- **DATASET EXTRACT**
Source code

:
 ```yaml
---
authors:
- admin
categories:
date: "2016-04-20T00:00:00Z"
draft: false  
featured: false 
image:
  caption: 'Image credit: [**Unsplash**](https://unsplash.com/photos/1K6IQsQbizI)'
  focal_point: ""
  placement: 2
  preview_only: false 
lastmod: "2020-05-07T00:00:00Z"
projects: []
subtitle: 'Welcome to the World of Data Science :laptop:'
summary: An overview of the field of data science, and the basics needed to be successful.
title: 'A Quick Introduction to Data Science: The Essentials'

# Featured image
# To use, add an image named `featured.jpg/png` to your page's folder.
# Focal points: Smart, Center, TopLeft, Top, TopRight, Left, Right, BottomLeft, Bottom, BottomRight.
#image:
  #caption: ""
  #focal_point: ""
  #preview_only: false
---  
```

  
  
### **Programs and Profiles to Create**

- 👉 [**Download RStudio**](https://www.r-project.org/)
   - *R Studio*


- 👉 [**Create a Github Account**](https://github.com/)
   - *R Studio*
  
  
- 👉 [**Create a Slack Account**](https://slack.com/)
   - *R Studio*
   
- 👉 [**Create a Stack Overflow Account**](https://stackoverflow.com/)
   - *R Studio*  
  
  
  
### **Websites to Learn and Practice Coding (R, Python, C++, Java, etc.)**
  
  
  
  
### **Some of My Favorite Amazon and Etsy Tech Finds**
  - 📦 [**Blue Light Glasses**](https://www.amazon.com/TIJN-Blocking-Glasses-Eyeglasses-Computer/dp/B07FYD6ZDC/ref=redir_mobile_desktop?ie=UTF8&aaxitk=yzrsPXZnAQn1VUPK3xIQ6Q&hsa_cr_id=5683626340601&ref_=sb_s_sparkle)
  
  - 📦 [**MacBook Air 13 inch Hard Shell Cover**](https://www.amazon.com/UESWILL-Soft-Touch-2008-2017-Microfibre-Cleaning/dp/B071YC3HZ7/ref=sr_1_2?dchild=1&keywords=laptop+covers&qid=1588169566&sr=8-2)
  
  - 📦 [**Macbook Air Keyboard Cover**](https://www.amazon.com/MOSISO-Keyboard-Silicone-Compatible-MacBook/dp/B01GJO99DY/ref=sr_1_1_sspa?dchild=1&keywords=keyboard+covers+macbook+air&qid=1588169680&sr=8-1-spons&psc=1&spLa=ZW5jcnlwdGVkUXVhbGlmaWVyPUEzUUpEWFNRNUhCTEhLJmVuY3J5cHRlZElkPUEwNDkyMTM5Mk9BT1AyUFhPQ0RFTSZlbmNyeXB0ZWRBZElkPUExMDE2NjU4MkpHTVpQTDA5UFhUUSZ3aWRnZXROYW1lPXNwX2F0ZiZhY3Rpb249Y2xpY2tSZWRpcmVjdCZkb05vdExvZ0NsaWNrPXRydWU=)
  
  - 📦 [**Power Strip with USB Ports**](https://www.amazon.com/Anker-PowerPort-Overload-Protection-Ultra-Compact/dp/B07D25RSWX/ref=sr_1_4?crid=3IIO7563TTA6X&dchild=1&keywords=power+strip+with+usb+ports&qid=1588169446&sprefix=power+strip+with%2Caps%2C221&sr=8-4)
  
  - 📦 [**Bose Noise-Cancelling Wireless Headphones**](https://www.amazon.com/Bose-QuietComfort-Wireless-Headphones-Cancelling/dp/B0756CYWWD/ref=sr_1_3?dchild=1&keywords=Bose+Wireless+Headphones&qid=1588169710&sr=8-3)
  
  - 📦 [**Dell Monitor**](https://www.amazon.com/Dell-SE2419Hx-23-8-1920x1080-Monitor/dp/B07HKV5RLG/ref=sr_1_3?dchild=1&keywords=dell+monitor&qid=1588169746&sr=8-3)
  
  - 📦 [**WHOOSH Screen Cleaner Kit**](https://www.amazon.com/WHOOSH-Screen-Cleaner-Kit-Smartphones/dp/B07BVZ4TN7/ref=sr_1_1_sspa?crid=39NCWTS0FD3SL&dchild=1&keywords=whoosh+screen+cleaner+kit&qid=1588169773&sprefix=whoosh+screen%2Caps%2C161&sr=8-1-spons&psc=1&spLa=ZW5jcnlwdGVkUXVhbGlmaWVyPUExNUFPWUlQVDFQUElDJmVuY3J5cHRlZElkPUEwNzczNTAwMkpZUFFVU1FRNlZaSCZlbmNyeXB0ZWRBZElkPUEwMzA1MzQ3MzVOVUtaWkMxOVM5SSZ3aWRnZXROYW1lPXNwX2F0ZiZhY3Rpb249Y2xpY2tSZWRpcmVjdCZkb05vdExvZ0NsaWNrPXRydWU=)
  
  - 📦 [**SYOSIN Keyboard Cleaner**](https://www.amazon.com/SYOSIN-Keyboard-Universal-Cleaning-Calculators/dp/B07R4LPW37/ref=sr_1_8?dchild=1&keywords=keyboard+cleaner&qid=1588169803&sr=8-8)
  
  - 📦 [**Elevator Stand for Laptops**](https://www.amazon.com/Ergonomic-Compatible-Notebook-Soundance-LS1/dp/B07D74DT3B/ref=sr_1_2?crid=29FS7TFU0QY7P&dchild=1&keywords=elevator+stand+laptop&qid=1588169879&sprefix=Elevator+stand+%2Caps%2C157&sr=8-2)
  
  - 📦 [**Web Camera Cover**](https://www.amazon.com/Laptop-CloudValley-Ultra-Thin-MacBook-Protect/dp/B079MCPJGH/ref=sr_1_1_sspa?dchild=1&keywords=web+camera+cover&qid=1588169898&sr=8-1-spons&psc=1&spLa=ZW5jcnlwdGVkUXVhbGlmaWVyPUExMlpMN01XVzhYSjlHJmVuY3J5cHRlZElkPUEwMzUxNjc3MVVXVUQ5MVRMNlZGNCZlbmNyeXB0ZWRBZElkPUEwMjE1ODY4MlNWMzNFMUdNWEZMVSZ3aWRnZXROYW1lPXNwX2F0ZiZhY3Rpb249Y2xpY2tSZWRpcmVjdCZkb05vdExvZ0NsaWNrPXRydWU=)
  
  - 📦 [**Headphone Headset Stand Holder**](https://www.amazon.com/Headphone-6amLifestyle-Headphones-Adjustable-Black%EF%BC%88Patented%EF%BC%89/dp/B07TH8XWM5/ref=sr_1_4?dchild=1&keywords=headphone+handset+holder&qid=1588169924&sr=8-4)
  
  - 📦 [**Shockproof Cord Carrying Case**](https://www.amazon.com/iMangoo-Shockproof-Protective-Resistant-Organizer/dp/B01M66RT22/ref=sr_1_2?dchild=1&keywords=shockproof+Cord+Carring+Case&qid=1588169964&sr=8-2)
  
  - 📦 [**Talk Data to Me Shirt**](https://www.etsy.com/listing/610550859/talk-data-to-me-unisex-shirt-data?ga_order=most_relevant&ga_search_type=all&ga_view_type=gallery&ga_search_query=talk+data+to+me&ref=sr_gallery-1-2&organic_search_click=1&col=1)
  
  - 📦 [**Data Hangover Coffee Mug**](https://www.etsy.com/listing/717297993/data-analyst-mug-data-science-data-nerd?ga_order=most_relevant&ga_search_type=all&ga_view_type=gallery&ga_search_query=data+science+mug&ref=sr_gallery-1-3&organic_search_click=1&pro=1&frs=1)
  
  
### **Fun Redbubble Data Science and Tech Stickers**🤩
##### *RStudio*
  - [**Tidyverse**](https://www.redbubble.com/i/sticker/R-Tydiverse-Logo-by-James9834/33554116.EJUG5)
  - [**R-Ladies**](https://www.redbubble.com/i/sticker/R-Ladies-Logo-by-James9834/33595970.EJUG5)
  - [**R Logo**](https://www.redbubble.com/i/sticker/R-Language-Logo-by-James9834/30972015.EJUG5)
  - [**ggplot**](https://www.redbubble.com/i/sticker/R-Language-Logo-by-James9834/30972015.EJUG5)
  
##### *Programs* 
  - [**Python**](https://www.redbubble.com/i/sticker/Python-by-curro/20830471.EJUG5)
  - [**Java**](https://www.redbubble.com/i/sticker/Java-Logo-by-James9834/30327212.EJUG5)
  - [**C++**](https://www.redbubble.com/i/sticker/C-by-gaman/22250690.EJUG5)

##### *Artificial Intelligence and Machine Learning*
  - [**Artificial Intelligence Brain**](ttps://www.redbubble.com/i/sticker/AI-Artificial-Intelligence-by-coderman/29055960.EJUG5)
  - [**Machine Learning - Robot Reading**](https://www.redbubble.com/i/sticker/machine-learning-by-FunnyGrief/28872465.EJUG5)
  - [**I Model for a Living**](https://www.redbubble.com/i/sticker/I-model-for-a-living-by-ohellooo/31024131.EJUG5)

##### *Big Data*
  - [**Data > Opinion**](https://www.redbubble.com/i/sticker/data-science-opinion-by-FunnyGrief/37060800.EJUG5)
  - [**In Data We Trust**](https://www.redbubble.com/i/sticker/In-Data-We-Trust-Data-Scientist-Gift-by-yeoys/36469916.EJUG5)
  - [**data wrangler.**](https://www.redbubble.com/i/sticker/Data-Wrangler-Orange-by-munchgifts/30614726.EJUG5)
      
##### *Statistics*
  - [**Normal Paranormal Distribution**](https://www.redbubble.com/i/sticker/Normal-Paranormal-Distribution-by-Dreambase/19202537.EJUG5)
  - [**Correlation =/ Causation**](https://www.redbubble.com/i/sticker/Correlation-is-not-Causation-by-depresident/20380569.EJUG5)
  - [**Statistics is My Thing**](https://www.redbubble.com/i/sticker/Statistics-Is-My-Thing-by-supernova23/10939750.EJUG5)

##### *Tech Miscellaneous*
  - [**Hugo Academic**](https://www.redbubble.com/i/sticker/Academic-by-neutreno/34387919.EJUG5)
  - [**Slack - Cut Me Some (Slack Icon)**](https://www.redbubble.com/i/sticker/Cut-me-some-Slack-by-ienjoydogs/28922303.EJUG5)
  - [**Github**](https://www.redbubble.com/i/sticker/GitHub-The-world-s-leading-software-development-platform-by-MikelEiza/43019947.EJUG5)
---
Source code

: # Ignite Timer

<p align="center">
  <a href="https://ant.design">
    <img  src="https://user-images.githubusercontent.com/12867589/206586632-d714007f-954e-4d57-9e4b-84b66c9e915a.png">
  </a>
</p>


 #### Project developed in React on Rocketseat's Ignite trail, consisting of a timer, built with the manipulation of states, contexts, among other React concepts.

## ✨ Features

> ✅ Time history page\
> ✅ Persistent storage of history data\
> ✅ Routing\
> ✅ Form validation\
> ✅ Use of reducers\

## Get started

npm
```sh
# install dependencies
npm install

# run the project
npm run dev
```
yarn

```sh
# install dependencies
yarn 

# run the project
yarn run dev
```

- **GOAL OF THE EXERCISE**
Reproduce each line of the material in which the string "Programs" occurs.

- **WRITTEN RESPONSE**
### **Programs and Profiles to Create**
##### *Programs* 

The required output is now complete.